The calendar may have turned, but Methuen has not yet turned the page. The new/next City Council has not been sworn in. That ceremony happens Friday at the Music Hall. And yet, before the new term even formally begins, the same patterns from the last council are already resurfacing.


According to very reliable insiders at City Hall, the City Council is considering a resolution that would bar part-time employees from receiving health insurance.


This is not idle chatter.


This is not Facebook rumor-mill nonsense.


This information is coming from people who are in the building, who know how these resolutions are drafted, and who knew how Stranger Things was going to end before it even dropped.


The context matters. Certain councilors failed to secure health insurance for themselves and they aren't happy about it.


Now instead of accepting that outcome, they appear prepared to be redirecting that frustration toward city employees who already have coverage and they consider "part time"... paraprofessionals and cafeteria workers who keep Methuen’s schools running every single day.


We have part time employees with health insurance? Yes... But it's not as simple as you may think.
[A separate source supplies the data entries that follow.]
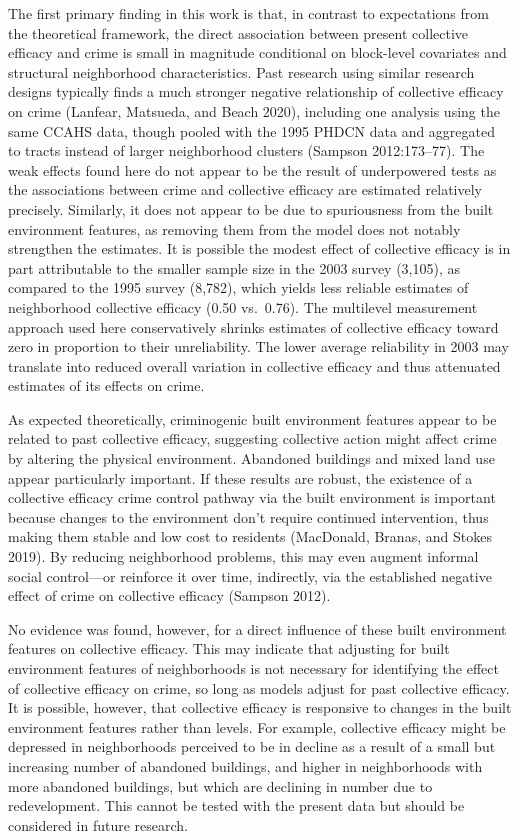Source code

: \documentclass [11pt, proquest] {uwthesis}[2015/03/03]
\begin{document}
The first primary finding in this work is that, in contrast to expectations from the theoretical framework, the direct association between present collective efficacy and crime is small in magnitude conditional on block-level covariates and structural neighborhood characteristics. Past research using similar research designs typically finds a much stronger negative relationship of collective efficacy on crime (Lanfear, Matsueda, and Beach 2020), including one analysis using the same CCAHS data, though pooled with the 1995 PHDCN data and aggregated to tracts instead of larger neighborhood clusters (Sampson 2012:173--77). The weak effects found here do not appear to be the result of underpowered tests as the associations between crime and collective efficacy are estimated relatively precisely. Similarly, it does not appear to be due to spuriousness from the built environment features, as removing them from the model does not notably strengthen the estimates. It is possible the modest effect of collective efficacy is in part attributable to the smaller sample size in the 2003 survey (3,105), as compared to the 1995 survey (8,782), which yields less reliable estimates of neighborhood collective efficacy (0.50 vs.~0.76). The multilevel measurement approach used here conservatively shrinks estimates of collective efficacy toward zero in proportion to their unreliability. The lower average reliability in 2003 may translate into reduced overall variation in collective efficacy and thus attenuated estimates of its effects on crime.

As expected theoretically, criminogenic built environment features appear to be related to past collective efficacy, suggesting collective action might affect crime by altering the physical environment. Abandoned buildings and mixed land use appear particularly important. If these results are robust, the existence of a collective efficacy crime control pathway via the built environment is important because changes to the environment don't require continued intervention, thus making them stable and low cost to residents (MacDonald, Branas, and Stokes 2019). By reducing neighborhood problems, this may even augment informal social control---or reinforce it over time, indirectly, via the established negative effect of crime on collective efficacy (Sampson 2012).

No evidence was found, however, for a direct influence of these built environment features on collective efficacy. This may indicate that adjusting for built environment features of neighborhoods is not necessary for identifying the effect of collective efficacy on crime, so long as models adjust for past collective efficacy. It is possible, however, that collective efficacy is responsive to changes in the built environment features rather than levels. For example, collective efficacy might be depressed in neighborhoods perceived to be in decline as a result of a small but increasing number of abandoned buildings, and higher in neighborhoods with more abandoned buildings, but which are declining in number due to redevelopment. This cannot be tested with the present data but should be considered in future research.
\end{document}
Let's start with Unit C paraprofessionals.... Their collective bargaining agreement is explicit. Article 15 of the contract states that the Methuen Education Association “has ratified their health insurance agreement through the Methuen Public Employee Committee with the City of Methuen under M.G.L. c. 32B §19.”


*This is the prior contract. The new one is not posted yet but the insurance did not change from this language at all.
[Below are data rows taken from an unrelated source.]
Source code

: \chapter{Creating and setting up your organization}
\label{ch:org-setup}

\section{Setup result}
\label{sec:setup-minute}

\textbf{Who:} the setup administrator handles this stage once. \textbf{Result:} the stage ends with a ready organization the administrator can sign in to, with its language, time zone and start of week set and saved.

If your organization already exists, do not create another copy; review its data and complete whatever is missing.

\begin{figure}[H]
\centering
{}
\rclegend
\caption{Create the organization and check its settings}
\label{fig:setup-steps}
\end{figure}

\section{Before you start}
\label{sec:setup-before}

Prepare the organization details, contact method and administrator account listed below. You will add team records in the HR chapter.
That sentence is not fluff. It establishes that health insurance is a bargained benefit, ratified through the statutory process required by Massachusetts law, and governed by Chapter 32B — not by City Council preference.


The cafeteria workers in Unit A and Unit B are in the same position. Their contracts also include negotiated insurance provisions, adopted through collective bargaining and in force for the full term of the agreements. The City did not inherit these obligations by accident. It negotiated them, approved them, and signed them.


Once that happens, the law is unambiguous. Under M.G.L. c. 150E, health insurance is a mandatory subject of bargaining. A public employer cannot unilaterally change, restrict, or eliminate bargained benefits while a contract is in effect. Massachusetts courts have reinforced this principle repeatedly. In School Committee of Newton v. Labor Relations Commission, the Supreme Judicial Court held that employers may not alter terms and conditions of employment without bargaining. In City of Lynn v. Labor Relations Commission, the Appeals Court rejected the idea that fiscal or policy concerns justify unilateral changes. In Commonwealth v. Labor Relations Commission, the court made clear that even well-intentioned actions violate the law if they bypass collective bargaining.


A City Council resolution does not override any of that. It does not amend collective bargaining agreements. It does not nullify contracts. And it does not give the City a legal escape hatch from obligations it already accepted.


The fallback argument that these employees are “only part-time” is equally hollow.


Municipal health insurance eligibility is governed by Chapter 32B, which ties eligibility to employees working at least half of a standard workweek. That threshold is commonly twenty hours.


Paraprofessionals working thirty hours per week exceed it comfortably. More importantly, their eligibility is already locked in by contract.


There is another reality the Council seems eager to ignore.... Likely because it suits them.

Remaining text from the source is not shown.